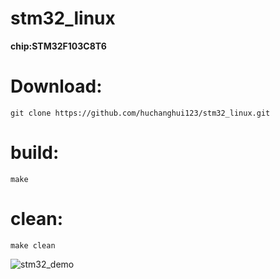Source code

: # stm32_linux
**chip:STM32F103C8T6**

# Download:
```
git clone https://github.com/huchanghui123/stm32_linux.git
```

# build:
```
make
```

# clean:
```
make clean
```

![stm32_demo](https://huchanghui123.github.io/2019/01/11/Linux%E4%BD%BF%E7%94%A8STM%E5%AE%98%E6%96%B9%E5%BA%93%E5%BC%80%E5%8F%91/stm32_demo.jpg)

■ EXERCISE REQUIREMENTS
The copy must match the listing above exactly but contain no pictures.

■ OUTPUT FOR THIS TASK
Source code

: # stm32_linux
**chip:STM32F103C8T6**

# Download:
```
git clone https://github.com/huchanghui123/stm32_linux.git
```

# build:
```
make
```

# clean:
```
make clean
```

![stm32_demo](https://huchanghui123.github.io/2019/01/11/Linux%E4%BD%BF%E7%94%A8STM%E5%AE%98%E6%96%B9%E5%BA%93%E5%BC%80%E5%8F%91/stm32_demo.jpg)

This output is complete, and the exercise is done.